TASK TO CARRY OUT:
Could you copy each line of the entries that contains "shields"?

THE DATA:

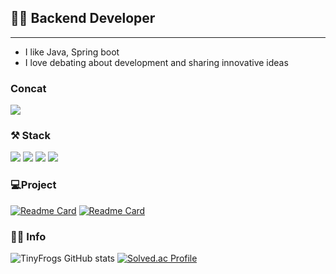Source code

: 
## 🙆‍♂️ Backend Developer
<hr>

- I like Java, Spring boot 
- I love debating about development and sharing innovative ideas

### Concat
<a href="mailto:qns0147@gmail.com" target="_blank"><img src="https://img.shields.io/badge/qns0147@gmail.com-EA4335?style=flat-square&logo=Gmail&logoColor=white"/></a>

### ⚒ Stack
<p>
<img src="https://img.shields.io/badge/Java-D9411E?style=flat-square&logo=openjdk&logoColor=white"/>
<img src="https://img.shields.io/badge/Spring Boot-6DB33F?style=flat-square&logo=spring&logoColor=white"/>
<img src="https://img.shields.io/badge/MySQL-4479A1?style=flat-square&logo=mysql&logoColor=white"/>
<img src="https://img.shields.io/badge/Oracle-F80000?style=flat-square&logo=oracle&logoColor=white"/>
</p>


###  💻Project 
[![Readme Card](https://github-readme-stats.vercel.app/api/pin/?username=TheUpperPart&repo=leaguehub-backend&show_owner=true)](https://github.com/TheUpperPart)
[![Readme Card](https://github-readme-stats.vercel.app/api/pin/?username=MoAaDream&repo=Giftogether&show_owner=true)](https://github.com/anuraghazra/github-readme-stats)


### 👨‍💻 Info
![TinyFrogs GitHub stats](https://github-readme-stats.vercel.app/api?username=TinyFrogs&show_icons=true&count_private=true&theme=tokyonight)
[![Solved.ac Profile](http://mazassumnida.wtf/api/v2/generate_badge?boj=forkvenia)](https://solved.ac/forkvenia/)


<!--
| 제목                     | 내용              |
|------------------------|-----------------|
| League Hub 프로젝트 | 아마추어를 위한 플랫폼    |
| Giftogether | 선물을 모금하기 위한 플랫폼 |
-->

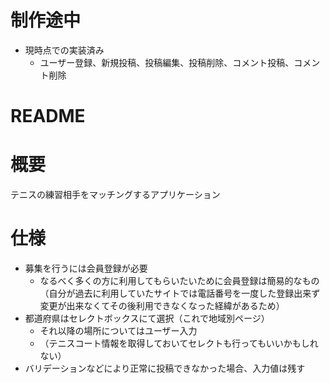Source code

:# 制作途中
- 現時点での実装済み
  - ユーザー登録、新規投稿、投稿編集、投稿削除、コメント投稿、コメント削除

# README
# 概要
テニスの練習相手をマッチングするアプリケーション

# 仕様
- 募集を行うには会員登録が必要
  - なるべく多くの方に利用してもらいたいために会員登録は簡易的なもの（自分が過去に利用していたサイトでは電話番号を一度した登録出来ず変更が出来なくてその後利用できなくなった経緯があるため）
- 都道府県はセレクトボックスにて選択（これで地域別ページ）
  - それ以降の場所についてはユーザー入力
  - （テニスコート情報を取得しておいてセレクトも行ってもいいかもしれない）
- バリデーションなどにより正常に投稿できなかった場合、入力値は残す
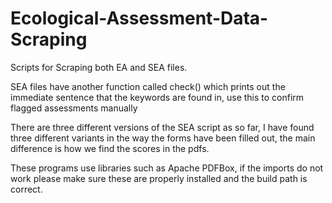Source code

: # Ecological-Assessment-Data-Scraping
Scripts for Scraping both EA and SEA files.

SEA files have another function called check() which prints out the immediate sentence
  that the keywords are found in, use this to confirm flagged assessments manually

There are three different versions of the SEA script as so far, I have found three 
  different variants in the way the forms have been filled out, the main difference 
  is how we find the scores in the pdfs.

These programs use libraries such as Apache PDFBox, if the imports do not work please 
  make sure these are properly installed and the build path is correct.

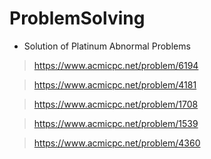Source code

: # ProblemSolving

- Solution of Platinum Abnormal Problems
> https://www.acmicpc.net/problem/6194

> https://www.acmicpc.net/problem/4181

> https://www.acmicpc.net/problem/1708

> https://www.acmicpc.net/problem/1539

> https://www.acmicpc.net/problem/4360







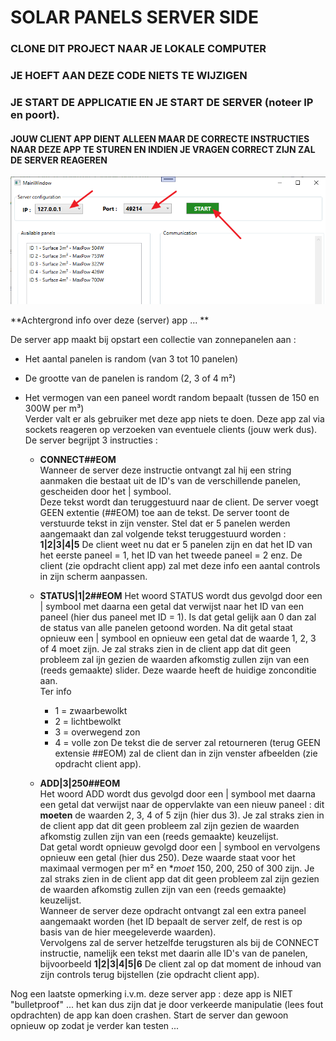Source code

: # SOLAR PANELS SERVER SIDE

### CLONE DIT PROJECT NAAR JE LOKALE COMPUTER
### JE HOEFT AAN DEZE CODE NIETS TE WIJZIGEN
### JE START DE APPLICATIE EN JE START DE SERVER (noteer IP en poort).
  
#### JOUW CLIENT APP DIENT ALLEEN MAAR DE CORRECTE INSTRUCTIES NAAR DEZE APP TE STUREN EN INDIEN JE VRAGEN CORRECT ZIJN ZAL DE SERVER REAGEREN  
  

![demo](assets/server.png)  
  
**Achtergrond info over deze (server) app ... **

De server app maakt bij opstart een collectie van zonnepanelen aan :  
  * Het aantal panelen is random (van 3 tot 10 panelen)   
  * De grootte van de panelen is random (2, 3 of 4 m²)  
  * Het vermogen van een paneel wordt random bepaalt (tussen de 150 en 300W per m³)  
Verder valt er als gebruiker met deze app niets te doen.
Deze app zal via sockets reageren op verzoeken van eventuele clients (jouw werk dus).
De server begrijpt 3 instructies : 

    * **CONNECT##EOM**  
      Wanneer de server deze instructie ontvangt zal hij een string aanmaken die bestaat uit de ID's van de verschillende panelen, gescheiden door het | symbool.  
      Deze tekst wordt dan teruggestuurd naar de client.
      De server voegt GEEN extentie (##EOM) toe aan de tekst.
      De server toont de verstuurde tekst in zijn venster.
      Stel dat er 5 panelen werden aangemaakt dan zal volgende tekst teruggestuurd worden : **1|2|3|4|5**
      De client weet nu dat er 5 panelen zijn en dat het ID van het eerste paneel = 1, het ID van het tweede paneel = 2 enz.  De client (zie opdracht client app) zal met deze info een aantal controls in zijn scherm aanpassen.
      
    * **STATUS|1|2##EOM** 
      Het woord STATUS wordt dus gevolgd door een | symbool met daarna een getal dat verwijst naar het ID van een paneel (hier dus paneel met ID = 1).  Is dat getal gelijk aan 0 dan zal de status van alle panelen getoond worden.
      Na dit getal staat opnieuw een | symbool en opnieuw een getal dat de waarde 1, 2, 3 of 4 moet zijn.  Je zal straks zien in de client app dat dit geen probleem zal ijn gezien de waarden afkomstig zullen zijn van een (reeds gemaakte) slider.  Deze waarde heeft de huidige zonconditie aan.  
      Ter info  
        * 1 = zwaarbewolkt  
        * 2 = lichtbewolkt
        * 3 = overwegend zon
        * 4 = volle zon
      De tekst die de server zal retourneren (terug GEEN extensie ##EOM) zal de client dan in zijn venster afbeelden (zie opdracht client app).  
        
    * **ADD|3|250##EOM**  
      Het woord ADD wordt dus gevolgd door een | symbool met daarna een getal dat verwijst naar de oppervlakte van een nieuw paneel : dit **moeten** de waarden 2, 3, 4 of 5 zijn (hier dus 3). Je zal straks zien in de client app dat dit geen probleem zal zijn gezien de waarden afkomstig zullen zijn van een (reeds gemaakte) keuzelijst.  
      Dat getal wordt opnieuw gevolgd door een | symbool en vervolgens opnieuw een getal (hier dus 250).  Deze waarde staat voor het maximaal vermogen per m² en **moet* 150, 200, 250 of 300 zijn.  Je zal straks zien in de client app dat dit geen probleem zal zijn gezien de waarden afkomstig zullen zijn van een (reeds gemaakte) keuzelijst.  
      Wanneer de server deze opdracht ontvangt zal een extra paneel aangemaakt worden (het ID bepaalt de server zelf, de rest is op basis van de hier meegeleverde waarden).  
      Vervolgens zal de server hetzelfde terugsturen als bij de CONNECT instructie, namelijk een tekst met daarin alle ID's van de panelen, bijvoorbeeld **1|2|3|4|5|6** 
      De client zal op dat moment de inhoud van zijn controls terug bijstellen (zie opdracht client app).
      
      
Nog een laatste opmerking i.v.m. deze server app : deze app is NIET "bulletproof" ... het kan dus zijn dat je door verkeerde manipulatie (lees fout opdrachten) de app kan doen crashen.  Start de server dan gewoon opnieuw op zodat je verder kan testen ...
      
      
      






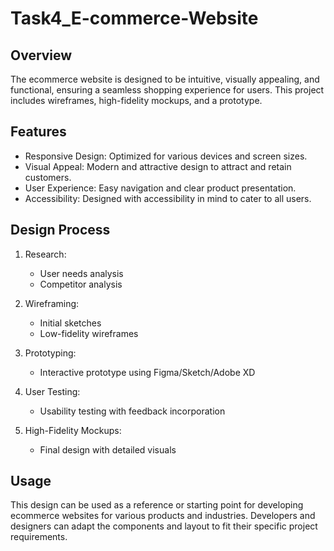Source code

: # Task4_E-commerce-Website
Overview
--------
The ecommerce website is designed to be intuitive, visually appealing, and functional, ensuring a seamless shopping experience for users. This project includes wireframes, high-fidelity mockups, and a prototype.

Features
--------
- Responsive Design: Optimized for various devices and screen sizes.
- Visual Appeal: Modern and attractive design to attract and retain customers.
- User Experience: Easy navigation and clear product presentation.
- Accessibility: Designed with accessibility in mind to cater to all users.

Design Process
--------------
1. Research:
   - User needs analysis
   - Competitor analysis

2. Wireframing:
   - Initial sketches
   - Low-fidelity wireframes

3. Prototyping:
   - Interactive prototype using Figma/Sketch/Adobe XD

4. User Testing:
   - Usability testing with feedback incorporation

5. High-Fidelity Mockups:
   - Final design with detailed visuals

Usage
-----
This design can be used as a reference or starting point for developing ecommerce websites for various products and industries. Developers and designers can adapt the components and layout to fit their specific project requirements.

SOLUTION TO THE PROBLEM:
<a href="mailto:qns0147@gmail.com" target="_blank"><img src="https://img.shields.io/badge/qns0147@gmail.com-EA4335?style=flat-square&logo=Gmail&logoColor=white"/></a>
<img src="https://img.shields.io/badge/Java-D9411E?style=flat-square&logo=openjdk&logoColor=white"/>
<img src="https://img.shields.io/badge/Spring Boot-6DB33F?style=flat-square&logo=spring&logoColor=white"/>
<img src="https://img.shields.io/badge/MySQL-4479A1?style=flat-square&logo=mysql&logoColor=white"/>
<img src="https://img.shields.io/badge/Oracle-F80000?style=flat-square&logo=oracle&logoColor=white"/>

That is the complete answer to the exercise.